Jorel Pepin sits in a quiet nook at his Whyte Avenue cafe, Block 1912, where he’s nearly surrounded by books. The mini library where patrons can take and leave a book is one of several new additions that Jorel and his dad — the cafe’s other co-owner — have put into effect after a major renovation in February of 2016.
Jorel has been a co-owner of the café since 2006, right after he graduated from high school. Soon after he started working at the café, he also started going to business school, working 55-hour weeks at Block 1912 while doing school on the side. It was challenging, but that’s when he really began to fall in love with the business.
“I found that after I graduated, and I had sleep and energy, that’s when I really started buckling down. And I said, ‘OK, let’s change things here,” Jorel says. The changes included a complete renovation of the space along with an overhaul of the menu, all within the space of a month. It was an ambitious undertaking, but after his previous schedule with work and school, Jorel was up for the challenge.
In the midst of the renovation, Jorel even hosted a three-course pop-up dinner crafted by Eric Hanson of Prairie Noodle Shop. It was an opportunity to offer a table service, Jorel says, something not often done in a café. Meanwhile, Jorel also asked Eric to create a new menu for Block 1912. “I approached him and I said, ‘You’re the best chef that I’ve ever met in my entire life. Let’s get together and plan a menu,'” Jorel remembers. “We spent two weeks basically just eating and brainstorming, and this is what we came up with.”
The result is a unique menu of sandwiches, including coffee-crusted steak, Thai tofu, pulled pork and a pulled chicken club. There are also standalone perennial favourites like onion cakes and sides like the mason jar salad.
Jorel also launched a cocktail menu in response to changes he was seeing in the space. He approached the general manager of North 53, Tyler Gushaty, who created the drinks, which include the 1912 Negroni, Madagascar Mule, Cinnamon Sidecar and Earl Grey Old Fashioned – all crafted by trained baristas.

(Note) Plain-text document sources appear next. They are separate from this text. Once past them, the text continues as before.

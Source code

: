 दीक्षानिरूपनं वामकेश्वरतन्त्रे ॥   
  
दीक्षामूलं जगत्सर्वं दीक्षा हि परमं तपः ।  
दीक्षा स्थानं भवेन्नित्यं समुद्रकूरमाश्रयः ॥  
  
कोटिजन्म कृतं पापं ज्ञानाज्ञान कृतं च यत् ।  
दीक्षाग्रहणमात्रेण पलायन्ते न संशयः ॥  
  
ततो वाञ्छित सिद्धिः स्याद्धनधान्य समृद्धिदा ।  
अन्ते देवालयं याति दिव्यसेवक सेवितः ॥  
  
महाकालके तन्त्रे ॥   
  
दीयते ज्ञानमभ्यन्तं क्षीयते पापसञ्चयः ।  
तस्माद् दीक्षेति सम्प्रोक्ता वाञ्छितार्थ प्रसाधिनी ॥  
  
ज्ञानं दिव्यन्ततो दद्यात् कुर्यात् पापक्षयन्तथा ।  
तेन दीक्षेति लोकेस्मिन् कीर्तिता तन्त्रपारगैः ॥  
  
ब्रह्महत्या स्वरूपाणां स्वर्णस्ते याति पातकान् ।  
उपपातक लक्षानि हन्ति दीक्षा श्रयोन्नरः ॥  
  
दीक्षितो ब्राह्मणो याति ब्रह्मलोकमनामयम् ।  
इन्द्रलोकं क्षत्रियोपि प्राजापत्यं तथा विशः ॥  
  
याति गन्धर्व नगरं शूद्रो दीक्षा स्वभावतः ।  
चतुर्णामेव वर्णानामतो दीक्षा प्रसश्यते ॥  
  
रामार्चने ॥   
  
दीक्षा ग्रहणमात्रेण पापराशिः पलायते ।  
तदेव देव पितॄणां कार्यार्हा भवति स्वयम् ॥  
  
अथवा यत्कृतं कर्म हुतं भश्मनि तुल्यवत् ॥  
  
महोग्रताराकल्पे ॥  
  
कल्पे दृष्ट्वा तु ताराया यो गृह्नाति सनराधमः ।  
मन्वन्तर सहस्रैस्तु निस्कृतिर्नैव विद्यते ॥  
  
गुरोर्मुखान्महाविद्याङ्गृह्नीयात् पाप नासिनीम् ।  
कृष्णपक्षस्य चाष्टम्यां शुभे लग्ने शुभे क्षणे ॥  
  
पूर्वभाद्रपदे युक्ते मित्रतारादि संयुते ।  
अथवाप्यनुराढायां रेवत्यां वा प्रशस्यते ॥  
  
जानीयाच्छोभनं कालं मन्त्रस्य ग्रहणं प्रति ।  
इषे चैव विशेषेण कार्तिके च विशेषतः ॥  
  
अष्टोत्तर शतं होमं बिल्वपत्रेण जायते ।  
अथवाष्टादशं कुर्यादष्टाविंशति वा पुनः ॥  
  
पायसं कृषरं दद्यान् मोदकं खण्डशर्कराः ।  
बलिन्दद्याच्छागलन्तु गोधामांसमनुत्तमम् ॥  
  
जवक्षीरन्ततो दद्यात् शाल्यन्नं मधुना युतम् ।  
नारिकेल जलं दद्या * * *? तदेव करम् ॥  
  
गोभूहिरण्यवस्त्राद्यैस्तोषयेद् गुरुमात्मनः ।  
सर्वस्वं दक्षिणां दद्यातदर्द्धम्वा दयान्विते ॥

The desserts also received an upgrade, which Jorel says was really important as clients generally valued the sugary treats even more than the drinks or the entrées. The café decided to start making individual cakes rather than full cakes, and so the store's display cases — imported from Italy — are now full of beautiful creations, including the raspberry crème brûlée, pistachio cake and plum crumble.
Of course, Block 1912 continues to make gelato, a classic standby of the 25-year-old café. During the summer, someone is always busy making gelato to keep up with the demand.
Everything is made in-house in the basement by a team of cooks, a pastry chef, a pastry chef assistant, a baker and a gelato maker. They're an eclectic mix of individuals, but according to Jorel they all have one thing in common — they’re ambitious and eager to make changes rather than just punch a clock. “One of the big things about working here is that we give our staff a lot of creative control," Jorel says. "We just say, ‘Stay within these guidelines, but make cool stuff, and put it into the display case."
Jorel is proud of Block 1912's evolution. Throughout the changes, the café has remained a mainstay on Whyte Avenue, where regulars gather with friends in a warm environment.